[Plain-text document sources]
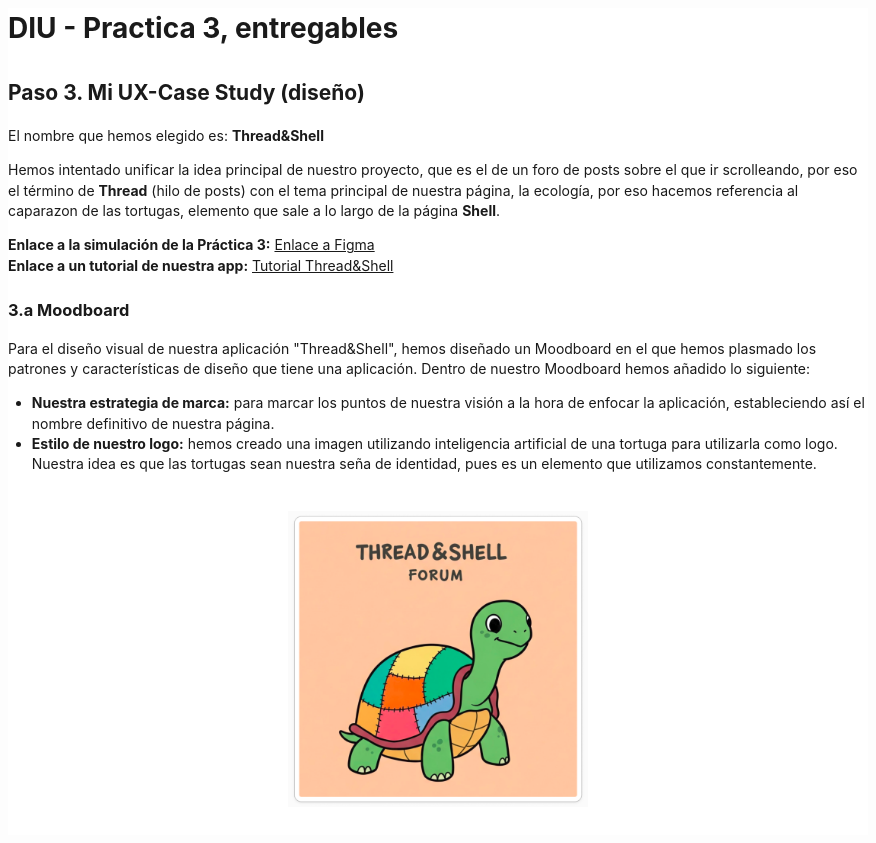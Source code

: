 # DIU - Practica 3, entregables

## Paso 3. Mi UX-Case Study (diseño)

El nombre que hemos elegido es: **Thread&Shell**

Hemos intentado unificar la idea principal de nuestro proyecto, que es el de un foro de posts sobre el que ir scrolleando, por eso el término de **Thread** (hilo de posts) con el tema principal de nuestra página, la ecología, por eso hacemos referencia al caparazon de las tortugas, elemento que sale a lo largo de la página **Shell**.

**Enlace a la simulación de la Práctica 3:** [Enlace a Figma](https://www.figma.com/design/IB9CthJOS3Id6D8RaYn6hK/mockup_DIU3.Pizza-con-Curry?node-id=1-1177&t=G2DJpqDr0hCOBTWi-0)
<br>**Enlace a un tutorial de nuestra app:** [Tutorial Thread&Shell](https://github.com/DIU3-Pizza-con-Curry/UX_CaseStudy/blob/master/P3/tutorial_thread%26shell.mp4)

### 3.a Moodboard

Para el diseño visual de nuestra aplicación "Thread&Shell", hemos diseñado un Moodboard en el que hemos plasmado los patrones y características de diseño que tiene una aplicación. Dentro de nuestro Moodboard hemos añadido lo siguiente:

- **Nuestra estrategia de marca:** para marcar los puntos de nuestra visión a la hora de enfocar la aplicación, estableciendo así el nombre definitivo de nuestra página.
- **Estilo de nuestro logo:** hemos creado una imagen utilizando inteligencia artificial de una tortuga para utilizarla como logo. Nuestra idea es que las tortugas sean nuestra seña de identidad, pues es un elemento que utilizamos constantemente.
  
<br>
<div align="center">
  <img src="./logo.png" alt="Visualizar" height="300" width="300">
</div>
<br>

• WHAT IS BEING ASKED: For every record above, repeat the text exactly and omit any picture.

• RESPONSE:
Source code

: # DIU - Practica 3, entregables

## Paso 3. Mi UX-Case Study (diseño)

El nombre que hemos elegido es: **Thread&Shell**

Hemos intentado unificar la idea principal de nuestro proyecto, que es el de un foro de posts sobre el que ir scrolleando, por eso el término de **Thread** (hilo de posts) con el tema principal de nuestra página, la ecología, por eso hacemos referencia al caparazon de las tortugas, elemento que sale a lo largo de la página **Shell**.

**Enlace a la simulación de la Práctica 3:** [Enlace a Figma](https://www.figma.com/design/IB9CthJOS3Id6D8RaYn6hK/mockup_DIU3.Pizza-con-Curry?node-id=1-1177&t=G2DJpqDr0hCOBTWi-0)
<br>**Enlace a un tutorial de nuestra app:** [Tutorial Thread&Shell](https://github.com/DIU3-Pizza-con-Curry/UX_CaseStudy/blob/master/P3/tutorial_thread%26shell.mp4)

### 3.a Moodboard

Para el diseño visual de nuestra aplicación "Thread&Shell", hemos diseñado un Moodboard en el que hemos plasmado los patrones y características de diseño que tiene una aplicación. Dentro de nuestro Moodboard hemos añadido lo siguiente:

- **Nuestra estrategia de marca:** para marcar los puntos de nuestra visión a la hora de enfocar la aplicación, estableciendo así el nombre definitivo de nuestra página.
- **Estilo de nuestro logo:** hemos creado una imagen utilizando inteligencia artificial de una tortuga para utilizarla como logo. Nuestra idea es que las tortugas sean nuestra seña de identidad, pues es un elemento que utilizamos constantemente.
  
<br>
<div align="center">
  <img src="./logo.png" alt="Visualizar" height="300" width="300">
</div>
<br>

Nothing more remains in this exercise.